Assumes the grid description / structure follows the CF conventions.
- Parameters:
ds (xarray.Dataset) – Dataset containing the grid / coordinate variables.
lon (str) – Longitude variable name.
lat (str) – Latitude variable name.
lon_bnds (str, optional) – Longitude bounds variable name. If not provided, the bounds will not be considered.
lat_bnds (str, optional) – Latitude bounds variable name. If not provided, the bounds will not be considered.
- Return type:
str- Returns:
str – The type of the grid, one of “regular_lat_lon”, “curvilinear”, “unstructured”.
- clisops.utils.dataset_utils.detect_shape(ds, lat, lon, grid_type)[source]
Detect the shape of the grid.
Returns a tuple of (nlat, nlon, ncells). For an unstructured grid nlat and nlon are not defined, and therefore the returned tuple will be (ncells, ncells, ncells).
- Parameters:
ds (xr.Dataset) – Dataset containing the grid / coordinate variables.
lat (str) – Latitude variable name.
lon (str) – Longitude variable name.
grid_type ({“regular_lat_lon”, “curvilinear”, “unstructured”}) – The grid type to detect the shape for.
- Return type:
tuple[int,int,int]- Returns:
int – Number of latitude points in the grid.
int – Number of longitude points in the grid.

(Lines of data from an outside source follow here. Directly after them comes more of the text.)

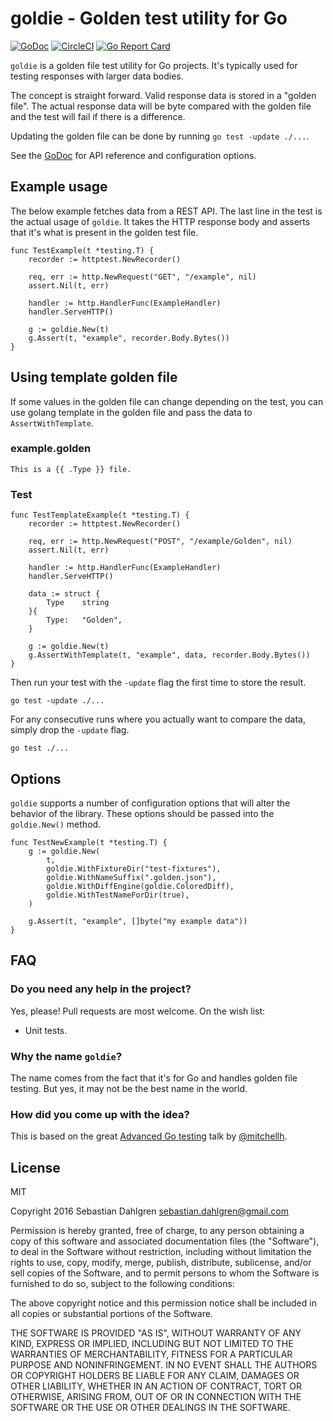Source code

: # goldie - Golden test utility for Go

[![GoDoc](https://godoc.org/github.com/sebdah/goldie?status.svg)](https://godoc.org/github.com/sebdah/goldie)
[![CircleCI](https://circleci.com/gh/sebdah/goldie.svg?style=svg)](https://circleci.com/gh/sebdah/goldie)
[![Go Report Card](https://goreportcard.com/badge/github.com/sebdah/goldie)](https://goreportcard.com/report/github.com/sebdah/goldie)

`goldie` is a golden file test utility for Go projects. It's typically used for
testing responses with larger data bodies.

The concept is straight forward. Valid response data is stored in a "golden
file". The actual response data will be byte compared with the golden file and
the test will fail if there is a difference.

Updating the golden file can be done by running `go test -update ./...`.

See the [GoDoc](https://godoc.org/github.com/sebdah/goldie) for API reference
and configuration options.

## Example usage

The below example fetches data from a REST API. The last line in the test is the
actual usage of `goldie`. It takes the HTTP response body and asserts that it's
what is present in the golden test file.

```
func TestExample(t *testing.T) {
    recorder := httptest.NewRecorder()

    req, err := http.NewRequest("GET", "/example", nil)
    assert.Nil(t, err)

    handler := http.HandlerFunc(ExampleHandler)
    handler.ServeHTTP()

    g := goldie.New(t)
    g.Assert(t, "example", recorder.Body.Bytes())
}
```

## Using template golden file

If some values in the golden file can change depending on the test, you can use golang
template in the golden file and pass the data to `AssertWithTemplate`.

### example.golden
```
This is a {{ .Type }} file.
```

### Test
```
func TestTemplateExample(t *testing.T) {
    recorder := httptest.NewRecorder()

    req, err := http.NewRequest("POST", "/example/Golden", nil)
    assert.Nil(t, err)

    handler := http.HandlerFunc(ExampleHandler)
    handler.ServeHTTP()

    data := struct {
        Type	string
    }{
        Type:	"Golden",
    }

    g := goldie.New(t)
    g.AssertWithTemplate(t, "example", data, recorder.Body.Bytes())
}
```

Then run your test with the `-update` flag the first time to store the result.

`go test -update ./...`

For any consecutive runs where you actually want to compare the data, simply
drop the `-update` flag.

`go test ./...`

## Options
`goldie` supports a number of configuration options that will alter the behavior
of the library.  These options should be passed into the `goldie.New()` method.

```
func TestNewExample(t *testing.T) {
    g := goldie.New(
        t,
        goldie.WithFixtureDir("test-fixtures"),
        goldie.WithNameSuffix(".golden.json"),
        goldie.WithDiffEngine(goldie.ColoredDiff),
        goldie.WithTestNameForDir(true),
    )

    g.Assert(t, "example", []byte("my example data"))
}

```

## FAQ

### Do you need any help in the project?

Yes, please! Pull requests are most welcome. On the wish list:

- Unit tests.

### Why the name `goldie`?

The name comes from the fact that it's for Go and handles golden file testing.
But yes, it may not be the best name in the world.

### How did you come up with the idea?

This is based on the great [Advanced Go
testing](https://www.youtube.com/watch?v=yszygk1cpEc) talk by
[@mitchellh](https://twitter.com/mitchellh).

## License

MIT

Copyright 2016 Sebastian Dahlgren <sebastian.dahlgren@gmail.com>

Permission is hereby granted, free of charge, to any person obtaining a copy of
this software and associated documentation files (the "Software"), to deal in
the Software without restriction, including without limitation the rights to
use, copy, modify, merge, publish, distribute, sublicense, and/or sell copies of
the Software, and to permit persons to whom the Software is furnished to do so,
subject to the following conditions:

The above copyright notice and this permission notice shall be included in all
copies or substantial portions of the Software.

THE SOFTWARE IS PROVIDED "AS IS", WITHOUT WARRANTY OF ANY KIND, EXPRESS OR
IMPLIED, INCLUDING BUT NOT LIMITED TO THE WARRANTIES OF MERCHANTABILITY, FITNESS
FOR A PARTICULAR PURPOSE AND NONINFRINGEMENT. IN NO EVENT SHALL THE AUTHORS OR
COPYRIGHT HOLDERS BE LIABLE FOR ANY CLAIM, DAMAGES OR OTHER LIABILITY, WHETHER
IN AN ACTION OF CONTRACT, TORT OR OTHERWISE, ARISING FROM, OUT OF OR IN
CONNECTION WITH THE SOFTWARE OR THE USE OR OTHER DEALINGS IN THE SOFTWARE.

int – Number of cells in the grid.
- clisops.utils.dataset_utils.determine_lon_lat_range(ds, lon, lat, lon_bnds=None, lat_bnds=None, apply_fix=True)[source]
Determine the min/max lon/lat values of the dataset (and potentially apply fix for unmasked missing values).
- Parameters:
ds (xarray.Dataset) – Input dataset object.
lon (str) – Name of longitude coordinate.
lat (str) – Name of latitude coordinate.
lon_bnds (str or None, optional) – Name of longitude bounds coordinate. The default is None.
lat_bnds (str or None, optional) – Name of latitude bounds coordinate. The default is None.
apply_fix (bool, optional) – Whether to apply fix for unmasked missing values. The default is True.
- Returns:
xmin (float) – Minimum longitude value.
xmax (float) – Maximum longitude value.
ymin (float) – Minimum latitude value.
ymax (float) – Maximum latitude value.
- clisops.utils.dataset_utils.fix_unmasked_missing_values_lon_lat(ds, lon, lat, lon_bnds, lat_bnds, xminmax, yminmax)[source]
Fix for unmasked missing values in longitude and latitude coordinates and their bounds.
- Parameters:
ds (xarray.Dataset) – Input dataset object.
lon (str) – Name of longitude coordinate.
lat (str) – Name of latitude coordinate.
lon_bnds (str or None) – Name of longitude bounds coordinate.
lat_bnds (str or None) – Name of latitude bounds coordinate.
xminmax (list) – List of minimum and maximum longitude values.
yminmax (list) – List of minimum and maximum latitude values.
- Returns:
bool – Whether the fix on ds[lon] and ds[lat] (and if specified ds[lon_bnds] and ds[lat_bnds]) was applied or not.
- clisops.utils.dataset_utils.generate_bounds_curvilinear(ds, lat, lon, clip_latitude=True, roll=True)[source]
Compute bounds for curvilinear grids.
Assumes 2D latitude and longitude coordinate variables. The bounds will be attached as coords to the xarray.Dataset. Assume the longitudes are defined on the longitude frame [-180, 180]. The default setting for ‘roll’ ensures that the longitudes are converted if this is not the case.
The bound calculation for curvilinear grids was adapted from https://github.com/SantanderMetGroup/ATLAS/blob/mai-devel/scripts/ATLAS-data/ bash-interpolation-scripts/AtlasCDOremappeR_CORDEX/grid_bounds_calc.py which is based on work by Caillaud Cécile and Samuel Somot from Meteo-France. Compared with the original code, there is an additional correction performed in the calculation, ensuring that at the Greenwich meridian and anti meridian the sign of the bounds does not differ. The new implementation is also significantly faster, as it replaces for loops with numpy.vectorize and index slicing.
- Parameters:
ds (xarray.Dataset) – Dataset to compute the bounds for.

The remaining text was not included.